What the exercise asks
The data must be written out once more, precisely as given.

= = =

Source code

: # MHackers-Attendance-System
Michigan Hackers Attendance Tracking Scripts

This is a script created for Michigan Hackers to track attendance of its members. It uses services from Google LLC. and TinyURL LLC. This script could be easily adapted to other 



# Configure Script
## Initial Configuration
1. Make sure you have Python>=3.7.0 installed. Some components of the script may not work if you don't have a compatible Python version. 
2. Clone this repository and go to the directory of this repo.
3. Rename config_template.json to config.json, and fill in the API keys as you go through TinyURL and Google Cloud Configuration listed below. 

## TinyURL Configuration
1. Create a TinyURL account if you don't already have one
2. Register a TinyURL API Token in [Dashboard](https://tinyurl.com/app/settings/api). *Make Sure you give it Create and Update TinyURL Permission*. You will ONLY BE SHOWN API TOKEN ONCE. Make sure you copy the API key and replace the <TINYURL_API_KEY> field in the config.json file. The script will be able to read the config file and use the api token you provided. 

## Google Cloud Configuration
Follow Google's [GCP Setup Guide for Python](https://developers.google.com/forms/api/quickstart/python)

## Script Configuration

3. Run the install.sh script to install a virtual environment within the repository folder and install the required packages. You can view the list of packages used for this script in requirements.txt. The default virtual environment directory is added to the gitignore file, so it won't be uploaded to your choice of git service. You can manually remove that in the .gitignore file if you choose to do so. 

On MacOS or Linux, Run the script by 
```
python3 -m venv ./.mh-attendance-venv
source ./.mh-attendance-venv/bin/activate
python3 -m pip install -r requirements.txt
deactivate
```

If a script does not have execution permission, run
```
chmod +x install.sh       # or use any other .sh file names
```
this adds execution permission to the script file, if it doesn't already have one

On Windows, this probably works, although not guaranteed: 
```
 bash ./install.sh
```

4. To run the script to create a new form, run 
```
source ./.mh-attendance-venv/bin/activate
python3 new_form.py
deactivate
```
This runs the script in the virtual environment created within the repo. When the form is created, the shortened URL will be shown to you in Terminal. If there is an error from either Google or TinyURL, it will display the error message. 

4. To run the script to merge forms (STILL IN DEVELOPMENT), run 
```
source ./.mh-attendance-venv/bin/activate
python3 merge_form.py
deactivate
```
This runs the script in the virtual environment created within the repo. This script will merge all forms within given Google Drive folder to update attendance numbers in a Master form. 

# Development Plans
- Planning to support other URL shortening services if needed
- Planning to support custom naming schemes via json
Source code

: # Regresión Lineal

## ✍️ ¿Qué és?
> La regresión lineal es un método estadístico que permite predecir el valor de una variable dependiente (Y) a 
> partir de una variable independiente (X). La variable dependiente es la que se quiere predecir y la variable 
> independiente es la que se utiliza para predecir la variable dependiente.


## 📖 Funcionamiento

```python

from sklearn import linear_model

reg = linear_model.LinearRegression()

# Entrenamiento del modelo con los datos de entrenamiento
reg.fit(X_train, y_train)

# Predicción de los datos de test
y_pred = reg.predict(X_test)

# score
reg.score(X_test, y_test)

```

= = =

Solution below
Source code

: # MHackers-Attendance-System
Michigan Hackers Attendance Tracking Scripts

This is a script created for Michigan Hackers to track attendance of its members. It uses services from Google LLC. and TinyURL LLC. This script could be easily adapted to other 



# Configure Script
## Initial Configuration
1. Make sure you have Python>=3.7.0 installed. Some components of the script may not work if you don't have a compatible Python version. 
2. Clone this repository and go to the directory of this repo.
3. Rename config_template.json to config.json, and fill in the API keys as you go through TinyURL and Google Cloud Configuration listed below. 

## TinyURL Configuration
1. Create a TinyURL account if you don't already have one
2. Register a TinyURL API Token in [Dashboard](https://tinyurl.com/app/settings/api). *Make Sure you give it Create and Update TinyURL Permission*. You will ONLY BE SHOWN API TOKEN ONCE. Make sure you copy the API key and replace the <TINYURL_API_KEY> field in the config.json file. The script will be able to read the config file and use the api token you provided. 

## Google Cloud Configuration
Follow Google's [GCP Setup Guide for Python](https://developers.google.com/forms/api/quickstart/python)

## Script Configuration

3. Run the install.sh script to install a virtual environment within the repository folder and install the required packages. You can view the list of packages used for this script in requirements.txt. The default virtual environment directory is added to the gitignore file, so it won't be uploaded to your choice of git service. You can manually remove that in the .gitignore file if you choose to do so. 

On MacOS or Linux, Run the script by 
```
python3 -m venv ./.mh-attendance-venv
source ./.mh-attendance-venv/bin/activate
python3 -m pip install -r requirements.txt
deactivate
```

If a script does not have execution permission, run
```
chmod +x install.sh       # or use any other .sh file names
```
this adds execution permission to the script file, if it doesn't already have one

On Windows, this probably works, although not guaranteed: 
```
 bash ./install.sh
```

4. To run the script to create a new form, run 
```
source ./.mh-attendance-venv/bin/activate
python3 new_form.py
deactivate
```
This runs the script in the virtual environment created within the repo. When the form is created, the shortened URL will be shown to you in Terminal. If there is an error from either Google or TinyURL, it will display the error message. 

4. To run the script to merge forms (STILL IN DEVELOPMENT), run 
```
source ./.mh-attendance-venv/bin/activate
python3 merge_form.py
deactivate
```
This runs the script in the virtual environment created within the repo. This script will merge all forms within given Google Drive folder to update attendance numbers in a Master form. 

# Development Plans
- Planning to support other URL shortening services if needed
- Planning to support custom naming schemes via json
Source code

: # Regresión Lineal

## ✍️ ¿Qué és?
> La regresión lineal es un método estadístico que permite predecir el valor de una variable dependiente (Y) a 
> partir de una variable independiente (X). La variable dependiente es la que se quiere predecir y la variable 
> independiente es la que se utiliza para predecir la variable dependiente.


## 📖 Funcionamiento

```python

from sklearn import linear_model

reg = linear_model.LinearRegression()

# Entrenamiento del modelo con los datos de entrenamiento
reg.fit(X_train, y_train)

# Predicción de los datos de test
y_pred = reg.predict(X_test)

# score
reg.score(X_test, y_test)

```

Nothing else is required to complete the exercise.